= EHP spectral sequence =

In mathematics, the EHP spectral sequence is a spectral sequence used for inductively calculating the homotopy groups of spheres localized at some prime p. It is described in more detail in Ravenel (2003) and Mahowald (2001). It is related to the EHP long exact sequence of Whitehead (1953); the name "EHP" comes from the fact that George W. Whitehead named 3 of the maps of his sequence "E" (the first letter of the German word "Einhängung" meaning "suspension"), "H" (for Heinz Hopf, as this map is the second Hopf–James invariant), and "P" (related to Whitehead products).

For $p = 2$ the spectral sequence uses some exact sequences associated to the fibration (James 1957)
$$S^n(2)\rightarrow \Omega S^{n+1}(2)\rightarrow \Omega S^{2n+1}(2),$$
where $\Omega$ stands for a loop space and the (2) is localization of a topological space at the prime 2. This gives a spectral sequence with $E_1^{k,n}$ term equal to
$$\pi_{k+n}(S^{2 n - 1}(2))$$
and converging to $\pi_*^S(2)$ (stable homotopy groups of spheres localized at 2). The spectral sequence has the advantage that the input is previously calculated homotopy groups. It was used by Oda (1977) to calculate the first 31 stable homotopy groups of spheres.

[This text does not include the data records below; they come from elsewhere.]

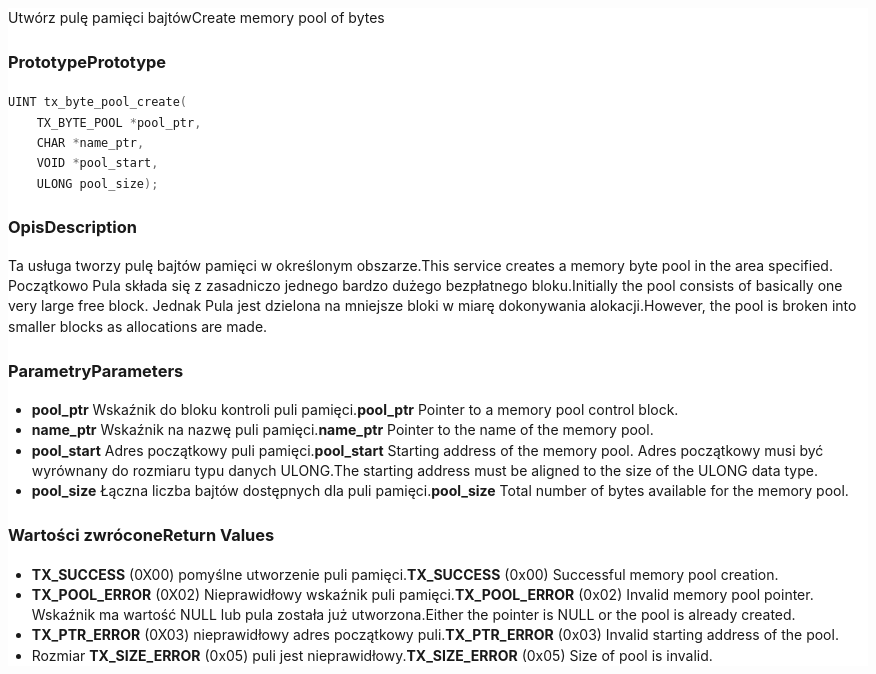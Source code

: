 <span data-ttu-id="f9121-381">Utwórz pulę pamięci bajtów</span><span class="sxs-lookup"><span data-stu-id="f9121-381">Create memory pool of bytes</span></span>

### <a name="prototype"></a><span data-ttu-id="f9121-382">Prototype</span><span class="sxs-lookup"><span data-stu-id="f9121-382">Prototype</span></span>

```c
UINT tx_byte_pool_create(
    TX_BYTE_POOL *pool_ptr,
    CHAR *name_ptr, 
    VOID *pool_start,
    ULONG pool_size);
```

### <a name="description"></a><span data-ttu-id="f9121-383">Opis</span><span class="sxs-lookup"><span data-stu-id="f9121-383">Description</span></span>

<span data-ttu-id="f9121-384">Ta usługa tworzy pulę bajtów pamięci w określonym obszarze.</span><span class="sxs-lookup"><span data-stu-id="f9121-384">This service creates a memory byte pool in the area specified.</span></span> <span data-ttu-id="f9121-385">Początkowo Pula składa się z zasadniczo jednego bardzo dużego bezpłatnego bloku.</span><span class="sxs-lookup"><span data-stu-id="f9121-385">Initially the pool consists of basically one very large free block.</span></span> <span data-ttu-id="f9121-386">Jednak Pula jest dzielona na mniejsze bloki w miarę dokonywania alokacji.</span><span class="sxs-lookup"><span data-stu-id="f9121-386">However, the pool is broken into smaller blocks as allocations are made.</span></span>

### <a name="parameters"></a><span data-ttu-id="f9121-387">Parametry</span><span class="sxs-lookup"><span data-stu-id="f9121-387">Parameters</span></span>

- <span data-ttu-id="f9121-388">**pool_ptr** Wskaźnik do bloku kontroli puli pamięci.</span><span class="sxs-lookup"><span data-stu-id="f9121-388">**pool_ptr** Pointer to a memory pool control block.</span></span>
- <span data-ttu-id="f9121-389">**name_ptr** Wskaźnik na nazwę puli pamięci.</span><span class="sxs-lookup"><span data-stu-id="f9121-389">**name_ptr** Pointer to the name of the memory pool.</span></span>
- <span data-ttu-id="f9121-390">**pool_start** Adres początkowy puli pamięci.</span><span class="sxs-lookup"><span data-stu-id="f9121-390">**pool_start** Starting address of the memory pool.</span></span> <span data-ttu-id="f9121-391">Adres początkowy musi być wyrównany do rozmiaru typu danych ULONG.</span><span class="sxs-lookup"><span data-stu-id="f9121-391">The starting address must be aligned to the size of the ULONG data type.</span></span>
- <span data-ttu-id="f9121-392">**pool_size** Łączna liczba bajtów dostępnych dla puli pamięci.</span><span class="sxs-lookup"><span data-stu-id="f9121-392">**pool_size** Total number of bytes available for the memory pool.</span></span>

### <a name="return-values"></a><span data-ttu-id="f9121-393">Wartości zwrócone</span><span class="sxs-lookup"><span data-stu-id="f9121-393">Return Values</span></span>

- <span data-ttu-id="f9121-394">**TX_SUCCESS** (0X00) pomyślne utworzenie puli pamięci.</span><span class="sxs-lookup"><span data-stu-id="f9121-394">**TX_SUCCESS** (0x00) Successful memory pool creation.</span></span>
- <span data-ttu-id="f9121-395">**TX_POOL_ERROR** (0X02) Nieprawidłowy wskaźnik puli pamięci.</span><span class="sxs-lookup"><span data-stu-id="f9121-395">**TX_POOL_ERROR** (0x02) Invalid memory pool pointer.</span></span> <span data-ttu-id="f9121-396">Wskaźnik ma wartość NULL lub pula została już utworzona.</span><span class="sxs-lookup"><span data-stu-id="f9121-396">Either the pointer is NULL or the pool is already created.</span></span>
- <span data-ttu-id="f9121-397">**TX_PTR_ERROR** (0X03) nieprawidłowy adres początkowy puli.</span><span class="sxs-lookup"><span data-stu-id="f9121-397">**TX_PTR_ERROR** (0x03) Invalid starting address of the pool.</span></span>
- <span data-ttu-id="f9121-398">Rozmiar **TX_SIZE_ERROR** (0x05) puli jest nieprawidłowy.</span><span class="sxs-lookup"><span data-stu-id="f9121-398">**TX_SIZE_ERROR** (0x05) Size of pool is invalid.</span></span>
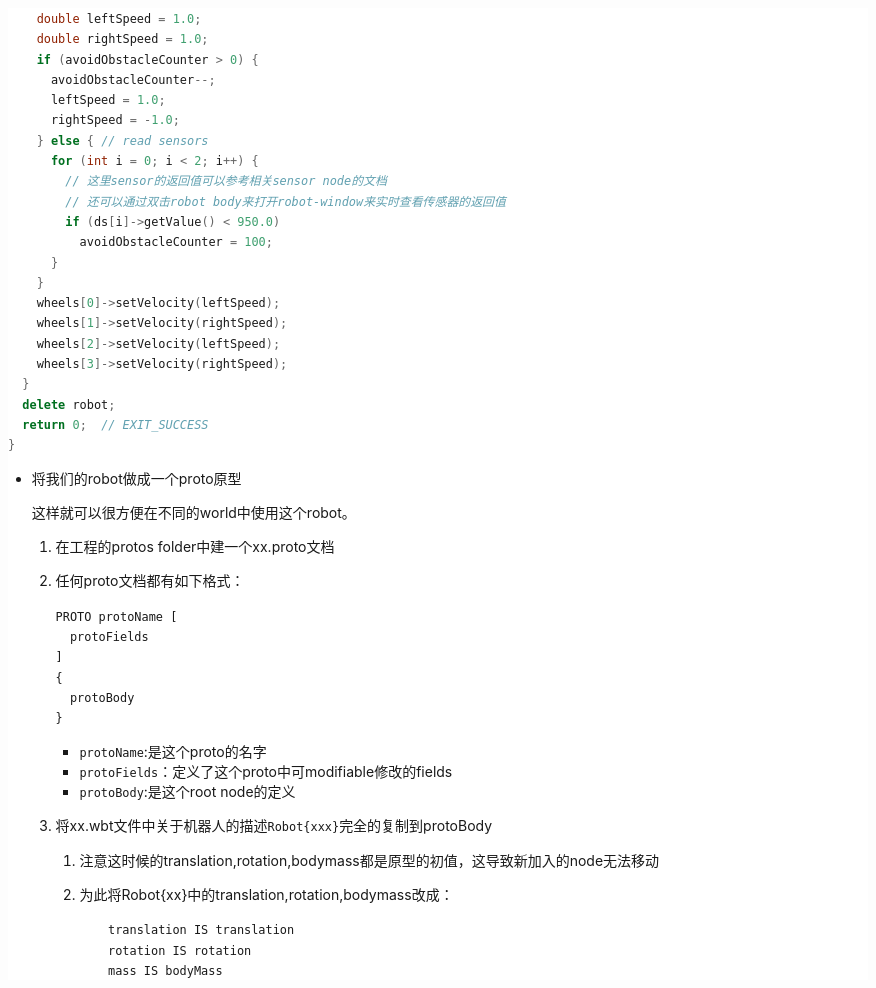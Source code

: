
   ```c++
      double leftSpeed = 1.0;
      double rightSpeed = 1.0;
      if (avoidObstacleCounter > 0) {
        avoidObstacleCounter--;
        leftSpeed = 1.0;
        rightSpeed = -1.0;
      } else { // read sensors
        for (int i = 0; i < 2; i++) {
          // 这里sensor的返回值可以参考相关sensor node的文档
          // 还可以通过双击robot body来打开robot-window来实时查看传感器的返回值
          if (ds[i]->getValue() < 950.0)
            avoidObstacleCounter = 100;
        }
      }
      wheels[0]->setVelocity(leftSpeed);
      wheels[1]->setVelocity(rightSpeed);
      wheels[2]->setVelocity(leftSpeed);
      wheels[3]->setVelocity(rightSpeed);
    }
    delete robot;
    return 0;  // EXIT_SUCCESS
  }
  ```

- 将我们的robot做成一个proto原型

  这样就可以很方便在不同的world中使用这个robot。

  1. 在工程的protos folder中建一个xx.proto文档

  2. 任何proto文档都有如下格式：

     ```
     PROTO protoName [
       protoFields
     ]
     {
       protoBody
     }
     ```

     - `protoName`:是这个proto的名字
     - `protoFields`：定义了这个proto中可modifiable修改的fields
     - `protoBody`:是这个root node的定义

  3. 将xx.wbt文件中关于机器人的描述`Robot{xxx}`完全的复制到protoBody

     1. 注意这时候的translation,rotation,bodymass都是原型的初值，这导致新加入的node无法移动

     2. 为此将Robot{xx}中的translation,rotation,bodymass改成：

        ```
            translation IS translation
            rotation IS rotation
            mass IS bodyMass
        ```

For arbitrary primes one uses some fibrations found by Toda (1962):
$$\widehat S^{2n}(p)\rightarrow \Omega S^{2n+1}(p)\rightarrow \Omega S^{2pn+1}(p)$$
$$S^{2n-1}(p)\rightarrow \Omega \widehat S^{2n}(p)\rightarrow \Omega S^{2pn-1}(p)$$
where $\widehat S^{2n}$ is the $(2np-1)$-skeleton of the loop space $\Omega S^{2n+1}$. (For $p = 2$, the space $\widehat S^{2n}$ is the same as $S^{2n}$, so Toda's fibrations at $p = 2$ are the same as the James fibrations.)